Your instructions ->
Go through the data below and work out how many lines contain "Women"; the answer is the number alone.
---- Records provided
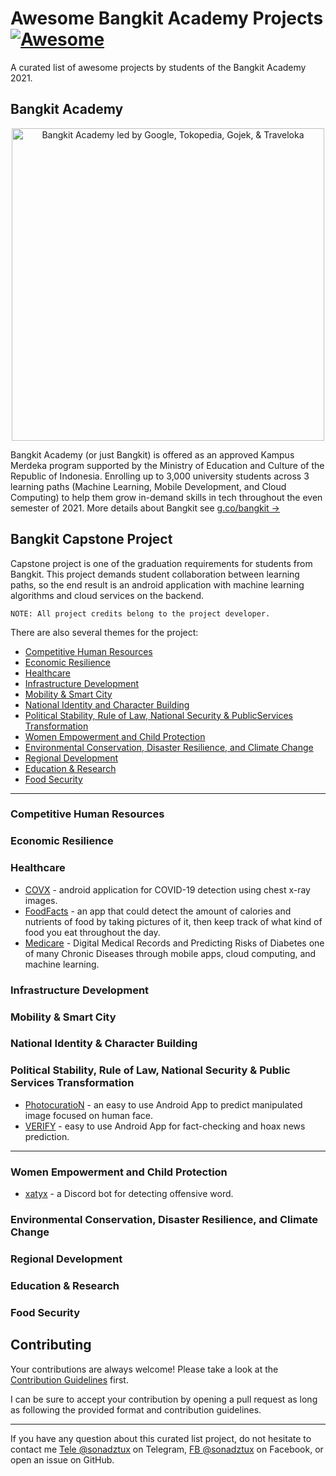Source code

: # Awesome Bangkit Academy Projects [![Awesome](https://cdn.rawgit.com/sindresorhus/awesome/d7305f38d29fed78fa85652e3a63e154dd8e8829/media/badge.svg)](https://github.com/sindresorhus/awesome)
A curated list of awesome projects by students of the Bangkit Academy 2021.

## Bangkit Academy
<p align="center"><img src="https://d17ivq9b7rppb3.cloudfront.net/original/event/bangkit_2021_sesi_ask_us_anything_mc_171220151018.png" alt="Bangkit Academy led by Google, Tokopedia, Gojek, & Traveloka" width="500"/></p>

Bangkit Academy (or just Bangkit) is offered as an approved Kampus Merdeka program supported by the Ministry of Education and Culture of the Republic of Indonesia. Enrolling up to 3,000 university students across 3 learning paths (Machine Learning, Mobile Development, and Cloud Computing) to help them grow in-demand skills in tech throughout the even semester of 2021. More details about Bangkit see [g.co/bangkit &rarr;](https://g.co/bangkit)

## Bangkit Capstone Project
Capstone project is one of the graduation requirements for students from Bangkit. This project demands student collaboration between learning paths, so the end result is an android application with machine learning algorithms and cloud services on the backend. 

```
NOTE: All project credits belong to the project developer. 
```

There are also several themes for the project:
* [Competitive Human Resources](#competitive-human-resources)
* [Economic Resilience](#economic-resilience)
* [Healthcare](#healthcare)
* [Infrastructure Development](#infrastructure-development)
* [Mobility & Smart City](#mobility--smart-city)
* [National Identity and Character Building](#national-identity--character-building)
* [Political Stability, Rule of Law, National Security & PublicServices Transformation](#political-stability-rule-of-law-national-security--public-services-transformation)
* [Women Empowerment and Child Protection](#women-empowerment-and-child-protection)
* [Environmental Conservation, Disaster Resilience, and Climate Change](#environmental-conservation-disaster-resilience-and-climate-change)
* [Regional Development](#regional-development)
* [Education & Research](#education--research)
* [Food Security](#food-security)

- - -

### Competitive Human Resources
### Economic Resilience
### Healthcare
* [COVX](https://github.com/equivalency/covx_app) - android application for COVID-19 detection using chest x-ray images.  
* [FoodFacts](https://github.com/alanmsmxyz/cap419x) - an app that could detect the amount of calories and nutrients of food by taking pictures of it, then keep track of what kind of food you eat throughout the day. 
* [Medicare](https://github.com/naufalhakim23/Medicare-GotongRoyong) - Digital Medical Records and Predicting Risks of Diabetes one of many Chronic Diseases through mobile apps, cloud computing, and machine learning.
### Infrastructure Development
### Mobility & Smart City
### National Identity & Character Building
### Political Stability, Rule of Law, National Security & Public Services Transformation
* [PhotocuratioN](https://github.com/sonadztux/neverland) - an easy to use Android App to predict manipulated image focused on human face.
* [VERIFY](https://github.com/B21-CAP0133/verify-android-app) - easy to use Android App for fact-checking and hoax news prediction.

- - -

### Women Empowerment and Child Protection
* [xatyx](https://github.com/xatryx/es-discord-OreoniteManganese) - a Discord bot for detecting offensive word.
### Environmental Conservation, Disaster Resilience, and Climate Change
### Regional Development
### Education & Research
### Food Security

## Contributing
Your contributions are always welcome! Please take a look at the [Contribution Guidelines](https://github.com/sonadztux/awesome-bangkit-project/blob/master/CONTRIBUTING.md) first.

I can be sure to accept your contribution by opening a pull request as long as following the provided format and contribution guidelines.

- - -

If you have any question about this curated list project, do not hesitate to contact me [Tele @sonadztux](https://t.me/sonadztux) on Telegram, [FB @sonadztux](https://facebook.com/sonadztux) on Facebook, or open an issue on GitHub.
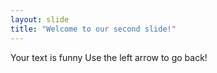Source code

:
 ```yaml
---
layout: slide
title: "Welcome to our second slide!"
---
```

Your text is funny
Use the left arrow to go back!
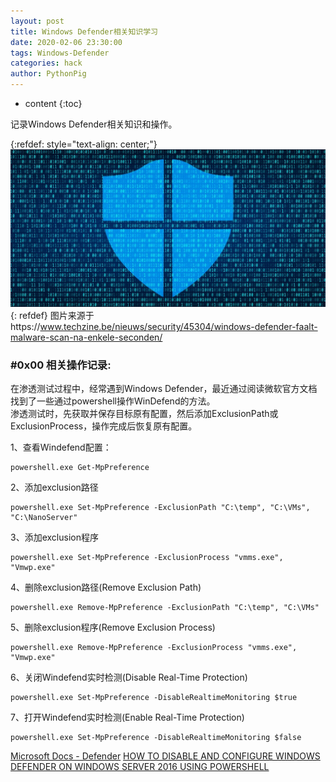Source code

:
 ```yaml
---
layout: post
title: Windows Defender相关知识学习
date: 2020-02-06 23:30:00
tags: Windows-Defender
categories: hack 
author: PythonPig
---
```

* content
{:toc}

记录Windows Defender相关知识和操作。  

{:refdef: style="text-align: center;"}
![windefend](https://github.com/PythonPig/PythonPig.github.io/blob/master/images/Windows%20Defender相关知识学习/Windows-Defender.jpg?raw=true) 
{: refdef}
图片来源于https://www.techzine.be/nieuws/security/45304/windows-defender-faalt-malware-scan-na-enkele-seconden/  

### \#0x00 相关操作记录:
在渗透测试过程中，经常遇到Windows Defender，最近通过阅读微软官方文档找到了一些通过powershell操作WinDefend的方法。  
渗透测试时，先获取并保存目标原有配置，然后添加ExclusionPath或ExclusionProcess，操作完成后恢复原有配置。  

1、查看Windefend配置：  
```
powershell.exe Get-MpPreference
```
2、添加exclusion路径
```
powershell.exe Set-MpPreference -ExclusionPath "C:\temp", "C:\VMs", "C:\NanoServer"
```
3、添加exclusion程序
```
powershell.exe Set-MpPreference -ExclusionProcess "vmms.exe", "Vmwp.exe"
```
4、删除exclusion路径(Remove Exclusion Path) 
```
powershell.exe Remove-MpPreference -ExclusionPath "C:\temp", "C:\VMs"
```
5、删除exclusion程序(Remove Exclusion Process)
```
powershell.exe Remove-MpPreference -ExclusionProcess "vmms.exe", "Vmwp.exe"
```
6、关闭Windefend实时检测(Disable Real-Time Protection)
```
powershell.exe Set-MpPreference -DisableRealtimeMonitoring $true
```
7、打开Windefend实时检测(Enable Real-Time Protection)
```
powershell.exe Set-MpPreference -DisableRealtimeMonitoring $false
```



[Microsoft Docs - Defender](https://docs.microsoft.com/en-us/powershell/module/defender/?view=win10-ps)
[HOW TO DISABLE AND CONFIGURE WINDOWS DEFENDER ON WINDOWS SERVER 2016 USING POWERSHELL](https://www.thomasmaurer.ch/2016/07/how-to-disable-and-configure-windows-defender-on-windows-server-2016-using-powershell/)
--------
Written response ->
2